ACTION ITEM
Could you return every line of the records below that contains the word "professionnelle"?

INPUT DATA
_ _ _ _ _ _ _

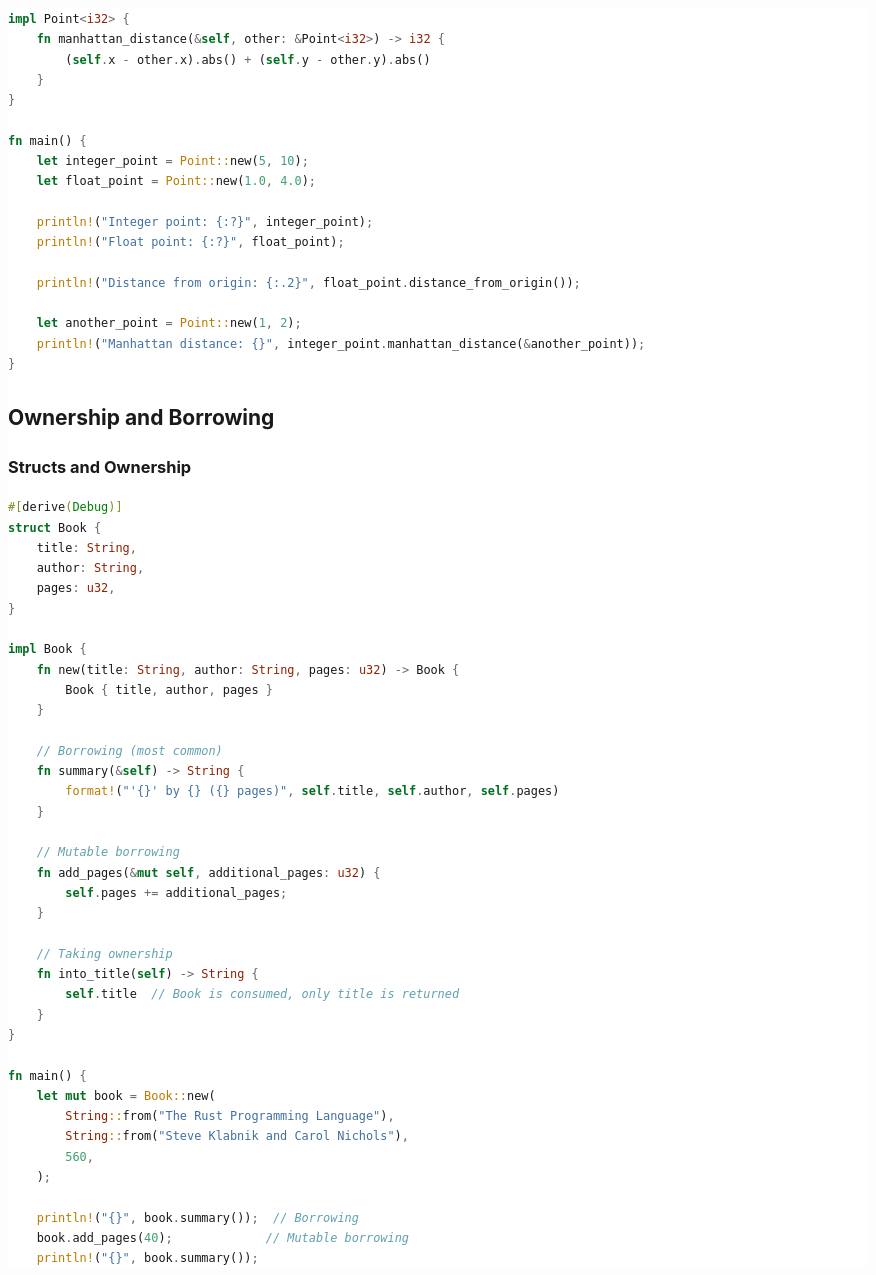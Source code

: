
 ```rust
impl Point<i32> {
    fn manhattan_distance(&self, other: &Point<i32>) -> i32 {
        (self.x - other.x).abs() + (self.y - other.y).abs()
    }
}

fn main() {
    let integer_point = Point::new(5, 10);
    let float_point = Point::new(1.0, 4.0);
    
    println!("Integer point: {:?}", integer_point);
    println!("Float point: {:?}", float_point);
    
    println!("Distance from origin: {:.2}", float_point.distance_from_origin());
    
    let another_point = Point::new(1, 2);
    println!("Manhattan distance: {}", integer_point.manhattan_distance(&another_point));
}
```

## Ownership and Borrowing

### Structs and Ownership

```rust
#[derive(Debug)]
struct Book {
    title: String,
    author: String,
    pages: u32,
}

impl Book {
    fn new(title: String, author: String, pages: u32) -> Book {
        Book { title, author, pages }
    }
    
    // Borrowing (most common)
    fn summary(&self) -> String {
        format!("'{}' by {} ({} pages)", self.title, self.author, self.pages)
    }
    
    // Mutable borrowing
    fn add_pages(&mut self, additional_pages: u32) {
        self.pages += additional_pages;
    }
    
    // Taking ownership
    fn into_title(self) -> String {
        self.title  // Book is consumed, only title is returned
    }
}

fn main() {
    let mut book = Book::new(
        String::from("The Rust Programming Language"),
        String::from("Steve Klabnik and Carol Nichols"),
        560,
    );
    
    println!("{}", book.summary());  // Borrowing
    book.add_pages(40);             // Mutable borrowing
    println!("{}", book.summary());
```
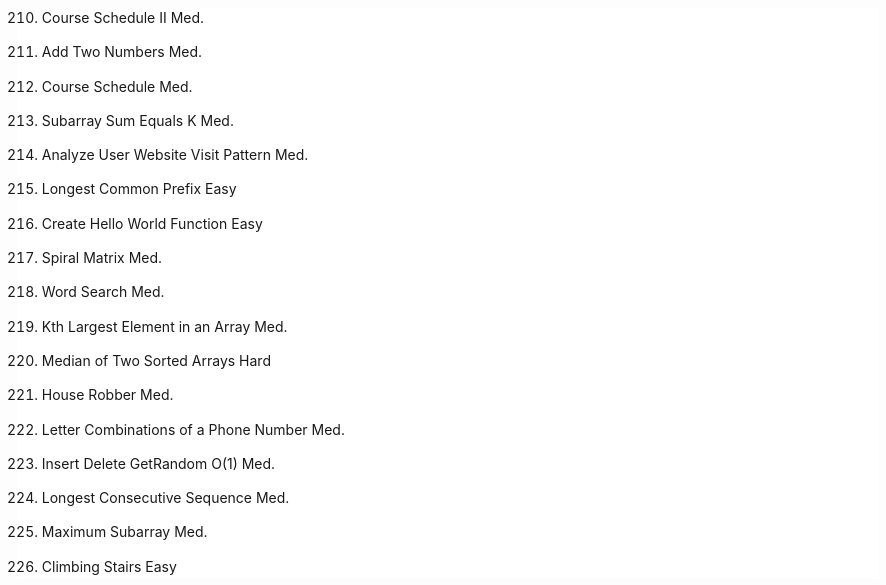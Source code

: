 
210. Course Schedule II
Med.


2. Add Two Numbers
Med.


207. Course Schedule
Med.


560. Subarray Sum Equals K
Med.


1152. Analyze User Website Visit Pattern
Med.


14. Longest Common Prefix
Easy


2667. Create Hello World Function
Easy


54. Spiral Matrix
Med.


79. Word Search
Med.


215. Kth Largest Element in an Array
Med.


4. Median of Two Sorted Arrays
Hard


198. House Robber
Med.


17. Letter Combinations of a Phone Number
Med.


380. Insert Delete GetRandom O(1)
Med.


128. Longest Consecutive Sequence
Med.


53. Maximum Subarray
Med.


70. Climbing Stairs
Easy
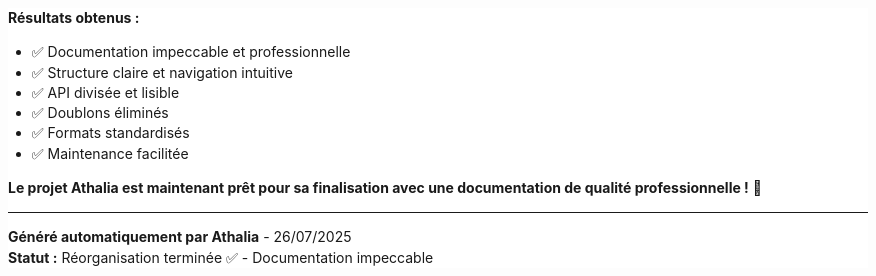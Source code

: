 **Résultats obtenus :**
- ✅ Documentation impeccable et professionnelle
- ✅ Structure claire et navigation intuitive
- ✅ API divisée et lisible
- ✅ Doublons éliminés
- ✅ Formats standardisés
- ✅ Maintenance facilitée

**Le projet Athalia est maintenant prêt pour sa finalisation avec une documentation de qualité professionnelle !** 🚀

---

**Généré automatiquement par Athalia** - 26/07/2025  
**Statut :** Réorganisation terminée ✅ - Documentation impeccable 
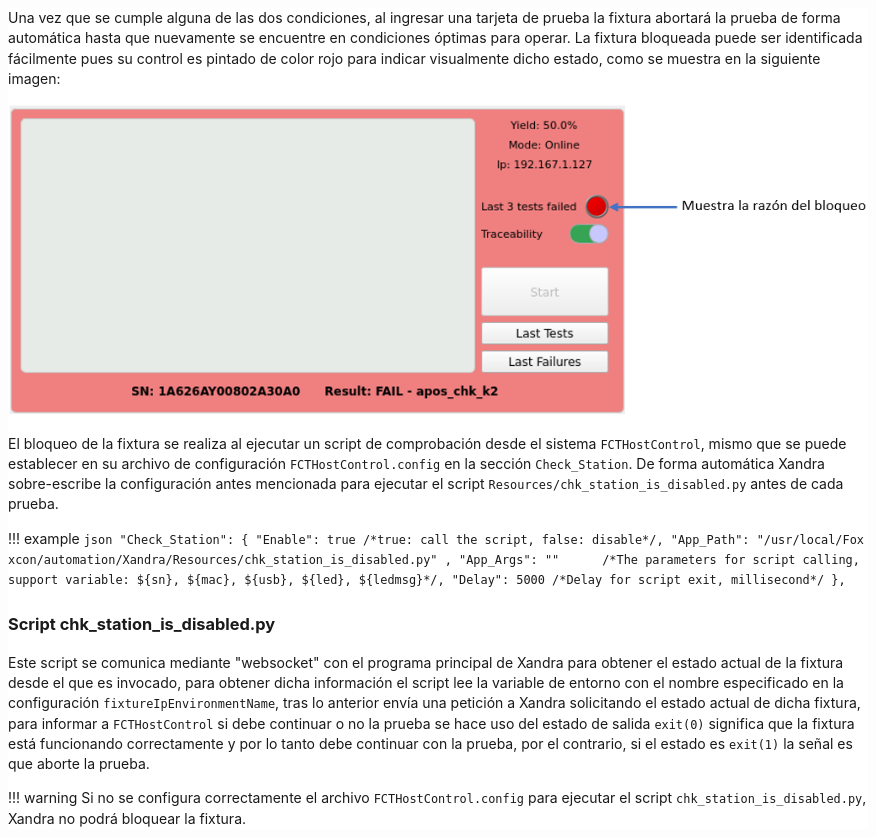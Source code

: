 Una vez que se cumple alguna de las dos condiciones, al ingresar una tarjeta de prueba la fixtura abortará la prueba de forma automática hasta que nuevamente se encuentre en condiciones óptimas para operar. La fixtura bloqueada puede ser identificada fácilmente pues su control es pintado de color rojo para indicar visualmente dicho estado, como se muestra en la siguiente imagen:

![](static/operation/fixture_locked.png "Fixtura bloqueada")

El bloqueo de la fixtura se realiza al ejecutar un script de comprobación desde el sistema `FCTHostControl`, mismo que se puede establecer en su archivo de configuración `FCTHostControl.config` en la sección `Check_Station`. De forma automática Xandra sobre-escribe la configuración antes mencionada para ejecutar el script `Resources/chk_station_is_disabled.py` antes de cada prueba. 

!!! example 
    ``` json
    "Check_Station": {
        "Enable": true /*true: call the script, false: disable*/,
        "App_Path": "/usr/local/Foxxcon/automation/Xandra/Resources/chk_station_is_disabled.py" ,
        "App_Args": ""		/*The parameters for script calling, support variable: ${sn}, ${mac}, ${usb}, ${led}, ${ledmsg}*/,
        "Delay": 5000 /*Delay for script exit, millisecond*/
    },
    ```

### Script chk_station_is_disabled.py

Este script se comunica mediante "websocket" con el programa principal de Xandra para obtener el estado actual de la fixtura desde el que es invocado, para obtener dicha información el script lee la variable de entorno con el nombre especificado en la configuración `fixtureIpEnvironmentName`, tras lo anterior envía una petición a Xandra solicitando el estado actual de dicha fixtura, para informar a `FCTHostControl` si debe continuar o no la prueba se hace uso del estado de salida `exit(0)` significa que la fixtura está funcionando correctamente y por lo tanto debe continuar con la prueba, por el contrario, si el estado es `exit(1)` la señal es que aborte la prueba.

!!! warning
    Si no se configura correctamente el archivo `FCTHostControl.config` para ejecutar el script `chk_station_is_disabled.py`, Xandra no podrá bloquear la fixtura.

_ _ _ _ _ _ _

TASK RESPONSE
- ✅ Documentation impeccable et professionnelle
**Le projet Athalia est maintenant prêt pour sa finalisation avec une documentation de qualité professionnelle !** 🚀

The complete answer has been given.